## WHAT YOU NEED TO DO:
Copy the records word for word, omitting all pictures.
MATERIAL PROVIDED section start
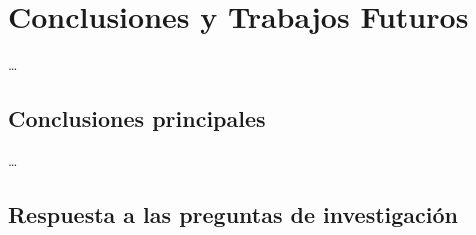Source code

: \chapter{Conclusiones y Trabajos Futuros}
\label{ch:conclusiones}

\ldots

\section{Conclusiones principales}
\label{sec:conclusiones}

%
%
%
\ldots

\section{Respuesta a las preguntas de investigación}
\label{sec:respuesta_preguntas}

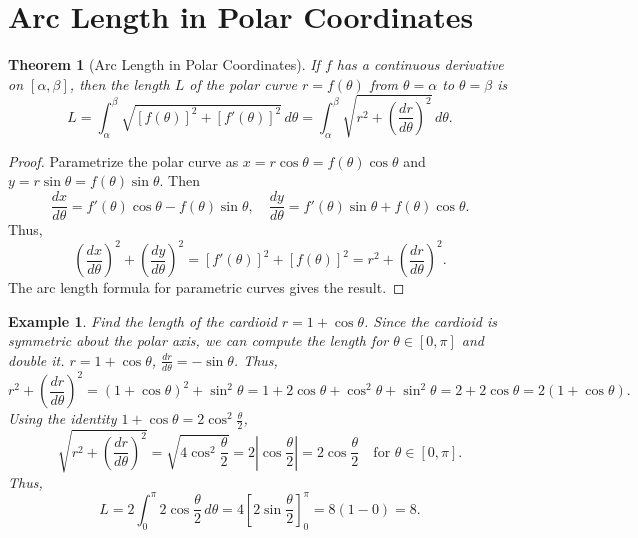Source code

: \documentclass[11pt,a4paper]{article}
\newtheorem{example}{Example}
\newtheorem{theorem}{Theorem}
\begin{document}
\section{Arc Length in Polar Coordinates}
\begin{theorem}[Arc Length in Polar Coordinates]
If $f$ has a continuous derivative on $[\alpha, \beta]$, then the length $L$ of the polar curve $r = f(\theta)$ from $\theta = \alpha$ to $\theta = \beta$ is
\[
L = \int_{\alpha}^{\beta} \sqrt{[f(\theta)]^2 + [f'(\theta)]^2} \, d\theta = \int_{\alpha}^{\beta} \sqrt{r^2 + \left( \frac{dr}{d\theta} \right)^2} \, d\theta.
\]
\end{theorem}
\begin{proof}
Parametrize the polar curve as $x = r \cos \theta = f(\theta) \cos \theta$ and $y = r \sin \theta = f(\theta) \sin \theta$. Then
\[
\frac{dx}{d\theta} = f'(\theta) \cos \theta - f(\theta) \sin \theta, \quad \frac{dy}{d\theta} = f'(\theta) \sin \theta + f(\theta) \cos \theta.
\]
Thus,
\[
\left( \frac{dx}{d\theta} \right)^2 + \left( \frac{dy}{d\theta} \right)^2 = [f'(\theta)]^2 + [f(\theta)]^2 = r^2 + \left( \frac{dr}{d\theta} \right)^2.
\]
The arc length formula for parametric curves gives the result.
\end{proof}
\begin{center}
\end{center}
\begin{example}
Find the length of the cardioid $r = 1 + \cos \theta$.
Since the cardioid is symmetric about the polar axis, we can compute the length for $\theta \in [0, \pi]$ and double it.
$r = 1 + \cos \theta$, $\frac{dr}{d\theta} = -\sin \theta$. Thus,
\[
r^2 + \left( \frac{dr}{d\theta} \right)^2 = (1 + \cos \theta)^2 + \sin^2 \theta = 1 + 2\cos \theta + \cos^2 \theta + \sin^2 \theta = 2 + 2\cos \theta = 2(1 + \cos \theta).
\]
Using the identity $1 + \cos \theta = 2 \cos^2 \frac{\theta}{2}$,
\[
\sqrt{r^2 + \left( \frac{dr}{d\theta} \right)^2} = \sqrt{4 \cos^2 \frac{\theta}{2}} = 2 \left| \cos \frac{\theta}{2} \right| = 2 \cos \frac{\theta}{2} \quad \text{for } \theta \in [0, \pi].
\]
Thus,
\[
L = 2 \int_0^{\pi} 2 \cos \frac{\theta}{2} \, d\theta = 4 \left[ 2 \sin \frac{\theta}{2} \right]_0^{\pi} = 8 (1 - 0) = 8.
\]
\end{example}
\end{document}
MATERIAL PROVIDED section end
## TASK SOLUTION:
Source code

: \chapter{Conclusiones y Trabajos Futuros}
\label{ch:conclusiones}

\ldots

\section{Conclusiones principales}
\label{sec:conclusiones}

%
%
%
\ldots

\section{Respuesta a las preguntas de investigación}
\label{sec:respuesta_preguntas}

Source code

: \documentclass[11pt,a4paper]{article}
\newtheorem{example}{Example}
\newtheorem{theorem}{Theorem}
\begin{document}
\section{Arc Length in Polar Coordinates}
\begin{theorem}[Arc Length in Polar Coordinates]
If $f$ has a continuous derivative on $[\alpha, \beta]$, then the length $L$ of the polar curve $r = f(\theta)$ from $\theta = \alpha$ to $\theta = \beta$ is
\[
L = \int_{\alpha}^{\beta} \sqrt{[f(\theta)]^2 + [f'(\theta)]^2} \, d\theta = \int_{\alpha}^{\beta} \sqrt{r^2 + \left( \frac{dr}{d\theta} \right)^2} \, d\theta.
\]
\end{theorem}
\begin{proof}
Parametrize the polar curve as $x = r \cos \theta = f(\theta) \cos \theta$ and $y = r \sin \theta = f(\theta) \sin \theta$. Then
\[
\frac{dx}{d\theta} = f'(\theta) \cos \theta - f(\theta) \sin \theta, \quad \frac{dy}{d\theta} = f'(\theta) \sin \theta + f(\theta) \cos \theta.
\]
Thus,
\[
\left( \frac{dx}{d\theta} \right)^2 + \left( \frac{dy}{d\theta} \right)^2 = [f'(\theta)]^2 + [f(\theta)]^2 = r^2 + \left( \frac{dr}{d\theta} \right)^2.
\]
The arc length formula for parametric curves gives the result.
\end{proof}
\begin{center}
\end{center}
\begin{example}
Find the length of the cardioid $r = 1 + \cos \theta$.
Since the cardioid is symmetric about the polar axis, we can compute the length for $\theta \in [0, \pi]$ and double it.
$r = 1 + \cos \theta$, $\frac{dr}{d\theta} = -\sin \theta$. Thus,
\[
r^2 + \left( \frac{dr}{d\theta} \right)^2 = (1 + \cos \theta)^2 + \sin^2 \theta = 1 + 2\cos \theta + \cos^2 \theta + \sin^2 \theta = 2 + 2\cos \theta = 2(1 + \cos \theta).
\]
Using the identity $1 + \cos \theta = 2 \cos^2 \frac{\theta}{2}$,
\[
\sqrt{r^2 + \left( \frac{dr}{d\theta} \right)^2} = \sqrt{4 \cos^2 \frac{\theta}{2}} = 2 \left| \cos \frac{\theta}{2} \right| = 2 \cos \frac{\theta}{2} \quad \text{for } \theta \in [0, \pi].
\]
Thus,
\[
L = 2 \int_0^{\pi} 2 \cos \frac{\theta}{2} \, d\theta = 4 \left[ 2 \sin \frac{\theta}{2} \right]_0^{\pi} = 8 (1 - 0) = 8.
\]
\end{example}
\end{document}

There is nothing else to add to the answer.